65 would be 01000001
70 would be 01000110
24 would be 00011000

Representation Of (Signed) Integers - Two's Complement
Signed integers are similar to unsigned integers. To negate an integer (invert it's sign), you need to complement all its bits and then increment it.

For example, the integer 65 (01000001), negated, would be -65 (10111111 or ((NOT 01000001) + 1 = 10111110 + 1)).

-70 would be 10111010
-24 would be 11101110

This is for 8-bit integers; so what about for 16- or 32-bit integers?

Integer Precision - 8-Bit vs 16-Bit vs 32-Bit (vs 64-bit, ...)
In general, the formula for negating a number is the same as described above.

There is another way, but I'll explain that later.

A 16-bit 65 would be 0000000001000001;
a 32-bit 65 would be 00000000000000000000000001000001;
a 64-bit 65 would be 0000000000000000000000000000000000000000000000000000000001000001;
and so on...

You can also negate 16-bit numbers and 32-bit numbers and so on...

So a 16-bit -65 would be 1111111110111111;

There are also integers of arbitrary precision, but we won't get into those right now.

Number Characters Within Number Strings
The characters used for representing number digits are:
'0' ASCII 48 binary 00110000
'1' ASCII 49 binary 00110001
'2' ASCII 50 binary 00110010
'3' ASCII 51 binary 00110011
'4' ASCII 52 binary 00110100
'5' ASCII 53 binary 00110101
'6' ASCII 54 binary 00110110
'7' ASCII 55 binary 00110111
'8' ASCII 56 binary 00111000
'9' ASCII 57 binary 00111001

As you can see, the ASCII codes range from 48 to 57 (inclusive). We'll need this information for our integer-string algorithms.

DIV - Divide
Divides the value in the accumulator by the first operand.

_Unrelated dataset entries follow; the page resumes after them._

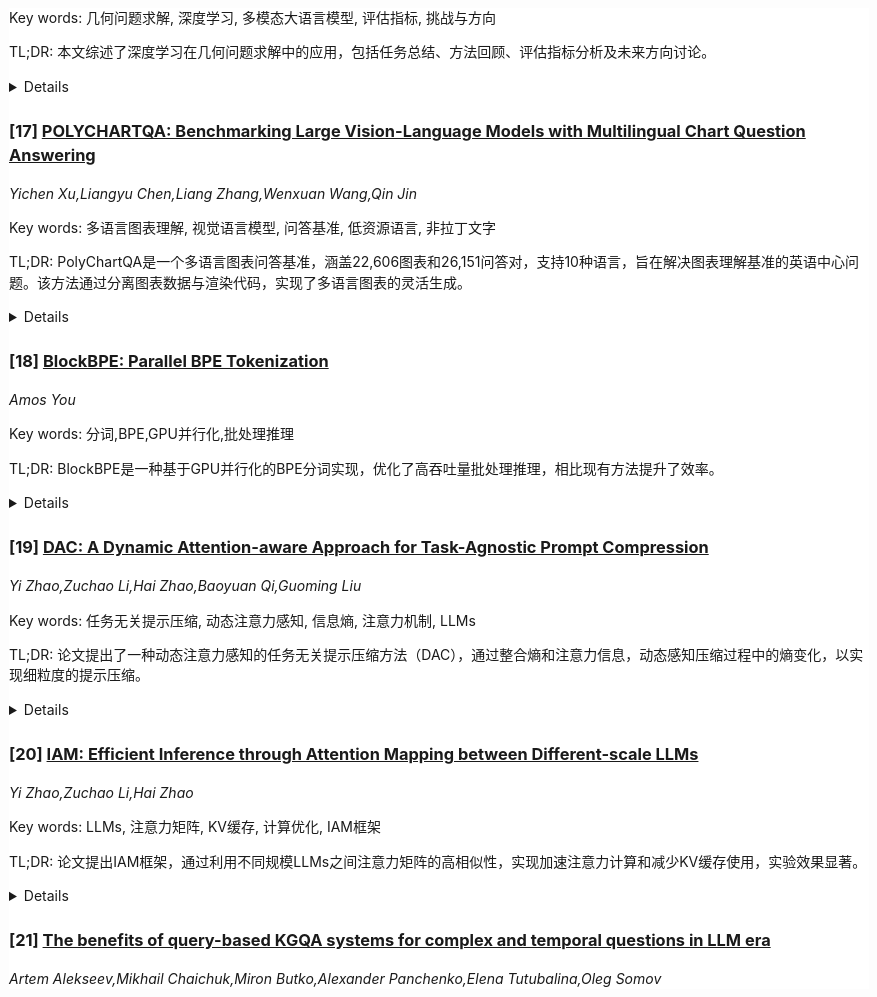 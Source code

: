 Key words: 几何问题求解, 深度学习, 多模态大语言模型, 评估指标, 挑战与方向

TL;DR: 本文综述了深度学习在几何问题求解中的应用，包括任务总结、方法回顾、评估指标分析及未来方向讨论。

<details><summary>Details</summary></details>


### [17] [POLYCHARTQA: Benchmarking Large Vision-Language Models with Multilingual Chart Question Answering](https://arxiv.org/abs/2507.11939)
*Yichen Xu,Liangyu Chen,Liang Zhang,Wenxuan Wang,Qin Jin*

Key words: 多语言图表理解, 视觉语言模型, 问答基准, 低资源语言, 非拉丁文字

TL;DR: PolyChartQA是一个多语言图表问答基准，涵盖22,606图表和26,151问答对，支持10种语言，旨在解决图表理解基准的英语中心问题。该方法通过分离图表数据与渲染代码，实现了多语言图表的灵活生成。

<details><summary>Details</summary></details>


### [18] [BlockBPE: Parallel BPE Tokenization](https://arxiv.org/abs/2507.11941)
*Amos You*

Key words: 分词,BPE,GPU并行化,批处理推理

TL;DR: BlockBPE是一种基于GPU并行化的BPE分词实现，优化了高吞吐量批处理推理，相比现有方法提升了效率。

<details><summary>Details</summary></details>


### [19] [DAC: A Dynamic Attention-aware Approach for Task-Agnostic Prompt Compression](https://arxiv.org/abs/2507.11942)
*Yi Zhao,Zuchao Li,Hai Zhao,Baoyuan Qi,Guoming Liu*

Key words: 任务无关提示压缩, 动态注意力感知, 信息熵, 注意力机制, LLMs

TL;DR: 论文提出了一种动态注意力感知的任务无关提示压缩方法（DAC），通过整合熵和注意力信息，动态感知压缩过程中的熵变化，以实现细粒度的提示压缩。

<details><summary>Details</summary></details>


### [20] [IAM: Efficient Inference through Attention Mapping between Different-scale LLMs](https://arxiv.org/abs/2507.11953)
*Yi Zhao,Zuchao Li,Hai Zhao*

Key words: LLMs, 注意力矩阵, KV缓存, 计算优化, IAM框架

TL;DR: 论文提出IAM框架，通过利用不同规模LLMs之间注意力矩阵的高相似性，实现加速注意力计算和减少KV缓存使用，实验效果显著。

<details><summary>Details</summary></details>


### [21] [The benefits of query-based KGQA systems for complex and temporal questions in LLM era](https://arxiv.org/abs/2507.11954)
*Artem Alekseev,Mikhail Chaichuk,Miron Butko,Alexander Panchenko,Elena Tutubalina,Oleg Somov*
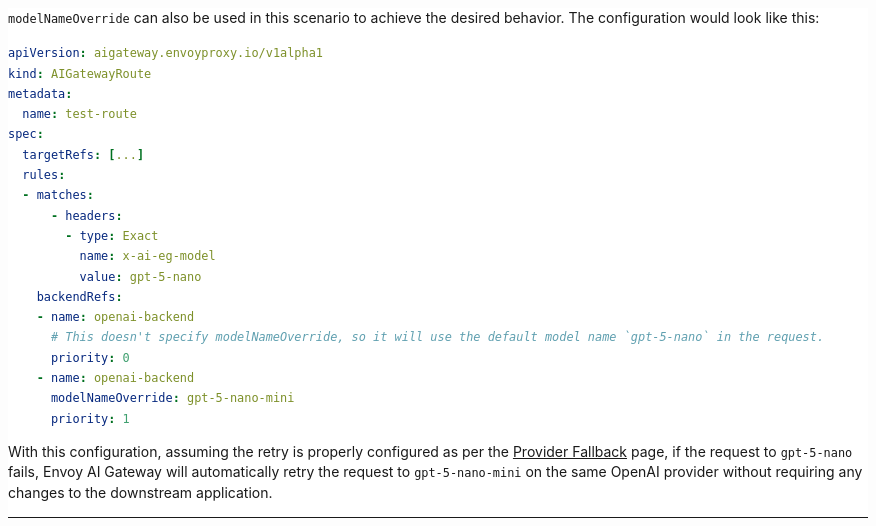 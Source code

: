 `modelNameOverride` can also be used in this scenario to achieve the desired behavior. The configuration would look like this:

```yaml
apiVersion: aigateway.envoyproxy.io/v1alpha1
kind: AIGatewayRoute
metadata:
  name: test-route
spec:
  targetRefs: [...]
  rules:
  - matches:
      - headers:
        - type: Exact
          name: x-ai-eg-model
          value: gpt-5-nano
    backendRefs:
    - name: openai-backend
      # This doesn't specify modelNameOverride, so it will use the default model name `gpt-5-nano` in the request.
      priority: 0
    - name: openai-backend
      modelNameOverride: gpt-5-nano-mini
      priority: 1
```

With this configuration, assuming the retry is properly configured as per the [Provider Fallback](./provider-fallback) page, if the request to `gpt-5-nano` fails, Envoy AI Gateway will automatically retry the request to `gpt-5-nano-mini` on the same OpenAI provider without requiring any changes to the downstream application.

---
[azure-model-ignored]: https://learn.microsoft.com/en-us/azure/ai-foundry/openai/how-to/chatgpt
[azure-deployment-resolution]: https://learn.microsoft.com/en-us/azure/ai-foundry/openai/faq
[anthropic-embeddings-voyage]: https://docs.anthropic.com/en/docs/build-with-claude/embeddings
[openai-model-routing]: https://learn.microsoft.com/en-us/azure/ai-foundry/openai/how-to/chatgpt
[gcp-endpoint-resolution]: https://cloud.google.com/vertex-ai/generative-ai/docs/partner-models/claude
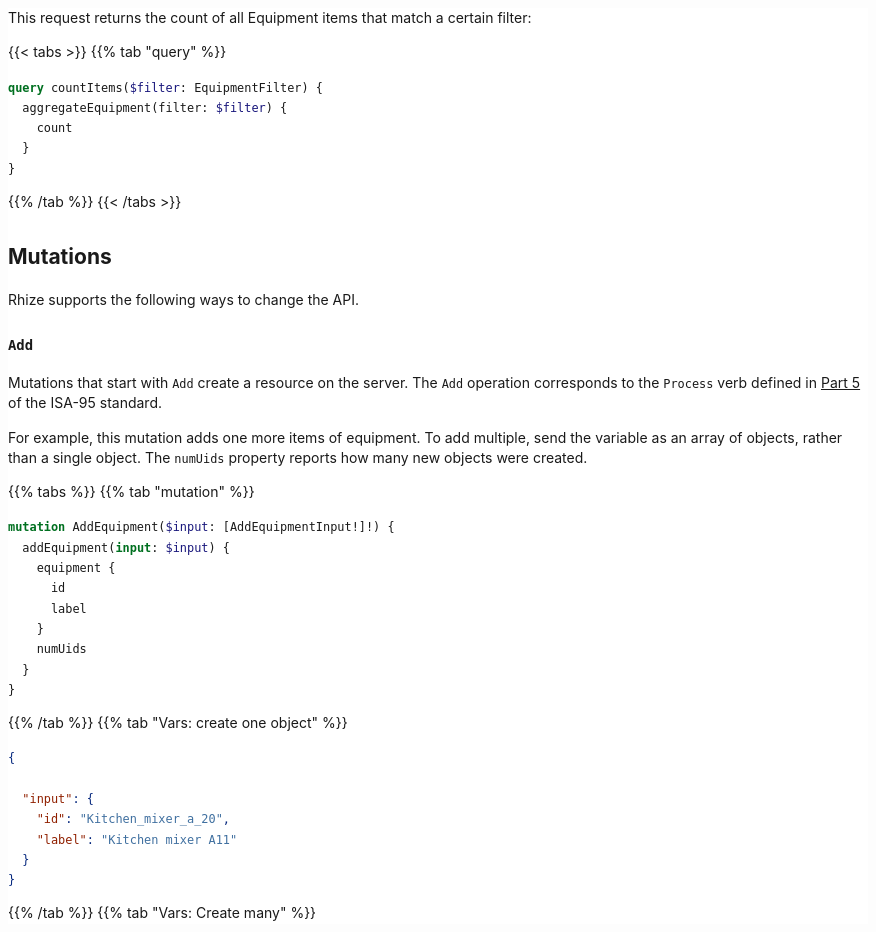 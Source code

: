 This request returns the count of all Equipment items that match a certain filter:

{{< tabs >}}
{{% tab "query" %}}
```graphql
query countItems($filter: EquipmentFilter) {
  aggregateEquipment(filter: $filter) {
    count
  }
}
```
{{% /tab %}}
{{< /tabs >}}

## Mutations

Rhize supports the following ways to change the API.

### `Add`

Mutations that start with `Add` create a resource on the server.
The `Add` operation corresponds to the `Process` verb defined in [Part 5](https://www.isa.org/products/ansi-isa-95-00-05-2018-enterprise-control-system-i) of the ISA-95 standard.

For example, this mutation adds one more items of equipment.
To add multiple, send the variable as an array of objects, rather than a single object.
The `numUids` property reports how many new objects were created.

{{% tabs %}}
{{% tab "mutation" %}}

```graphql
mutation AddEquipment($input: [AddEquipmentInput!]!) {
  addEquipment(input: $input) {
    equipment {
      id
      label
    }
    numUids
  }
}
```

{{% /tab %}}
{{% tab "Vars: create one object" %}}

```json
{

  "input": {
    "id": "Kitchen_mixer_a_20",
    "label": "Kitchen mixer A11"
  }
}
```
{{% /tab %}}
{{% tab "Vars: Create many" %}}
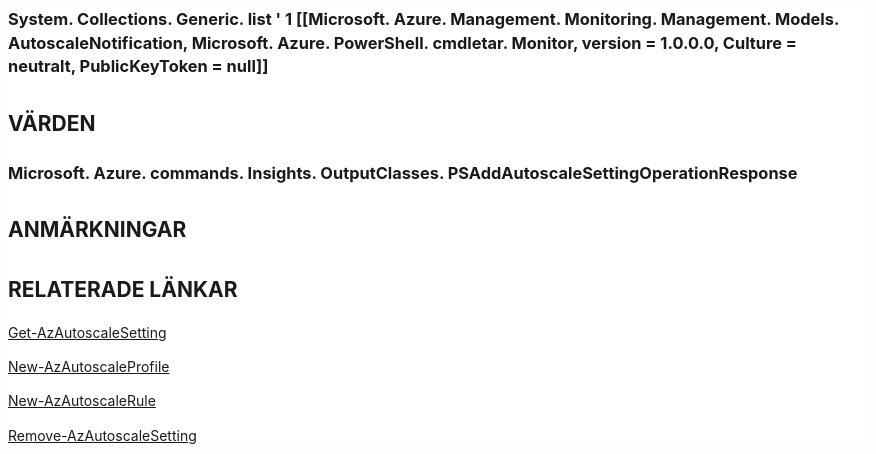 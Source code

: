 ### System. Collections. Generic. list ' 1 [[Microsoft. Azure. Management. Monitoring. Management. Models. AutoscaleNotification, Microsoft. Azure. PowerShell. cmdletar. Monitor, version = 1.0.0.0, Culture = neutralt, PublicKeyToken = null]]

## VÄRDEN

### Microsoft. Azure. commands. Insights. OutputClasses. PSAddAutoscaleSettingOperationResponse

## ANMÄRKNINGAR

## RELATERADE LÄNKAR

[Get-AzAutoscaleSetting](./Get-AzAutoscaleSetting.md)

[New-AzAutoscaleProfile](./New-AzAutoscaleProfile.md)

[New-AzAutoscaleRule](./New-AzAutoscaleRule.md)

[Remove-AzAutoscaleSetting](./Remove-AzAutoscaleSetting.md)


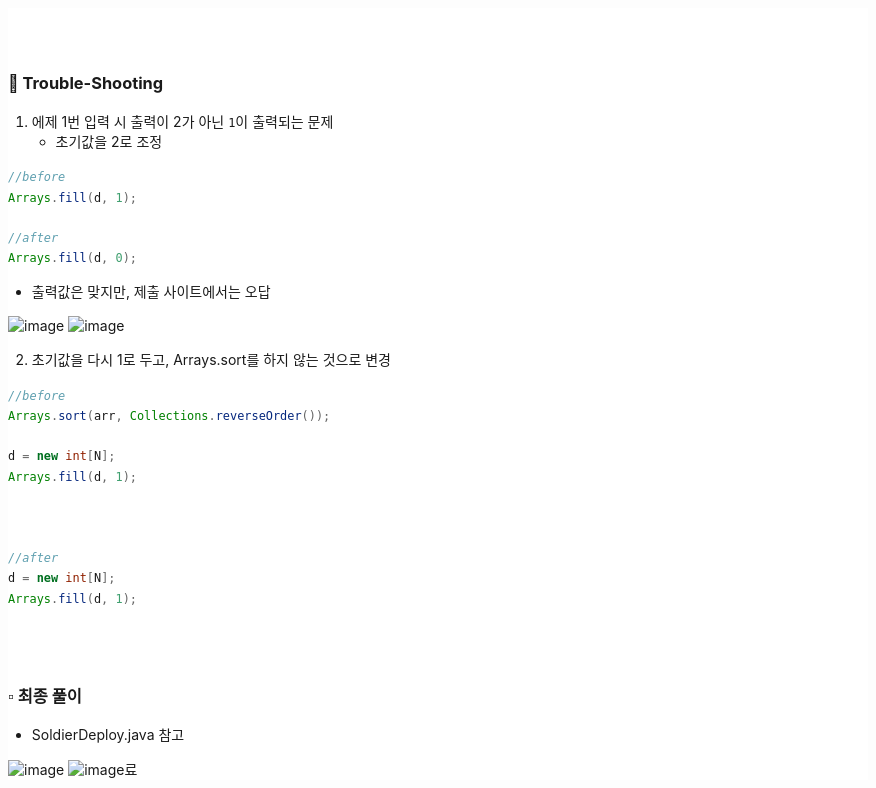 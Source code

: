 <br>
<br>

### 🚀 Trouble-Shooting

1. 에제 1번 입력 시 출력이 2가 아닌 ```1```이 출력되는 문제
   - 초기값을 2로 조정
```java
//before
Arrays.fill(d, 1);

//after
Arrays.fill(d, 0);
```

- 출력값은 맞지만, 제출 사이트에서는 오답

<img width="145" alt="image" src="https://github.com/hayannn/2L24-Algo-Study/assets/102213509/c4996fec-65c3-4823-8d4a-c1c687758476">
<img width="733" alt="image" src="https://github.com/hayannn/2L24-Algo-Study/assets/102213509/855dd462-27ef-4606-b3e7-a95e42896f4e">

<br>

2. 초기값을 다시 1로 두고, Arrays.sort를 하지 않는 것으로 변경
```java
//before
Arrays.sort(arr, Collections.reverseOrder());

d = new int[N];
Arrays.fill(d, 1);



//after
d = new int[N];
Arrays.fill(d, 1);
```

<br>
<br>

### ▫️ 최종 풀이
- SoldierDeploy.java 참고

<img width="165" alt="image" src="https://github.com/hayannn/2L24-Algo-Study/assets/102213509/81213da0-478f-431c-b4cd-5e1cc7475740">
<img width="733" alt="image" src="https://github.com/hayannn/2L24-Algo-Study/assets/102213509/34c00f80-de0c-4ee3-ae9d-a35ff6c472c3">료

One thing you have to remember is to make sure that both the high-order and the low-order values of the dividend are what you want them to be. For example, to divide whatever is in EAX by whatever is in ECX, you would use 'DIV ECX', but the DIV instruction, for a 32-bit operand, also looks at EDX, so you would have to 'XOR EDX, EDX' (or use some other method to set it to 0), for unsigned integers, or sign-extend the 64-bit integer, for signed integers, in order for the division to work properly.

I once was using the DIV instruction in one of my algorithms and I forgot to clear EDX before the division. Even worse, it was inside a loop, and the loop termination depended on the result of the division. The loop never ended, and I had to forcefully end the process. I figured out what the problem was, a little later, and fixed it. Well, we're all people and we all sometimes forget, but the important thing is that we know how to fix the mistakes.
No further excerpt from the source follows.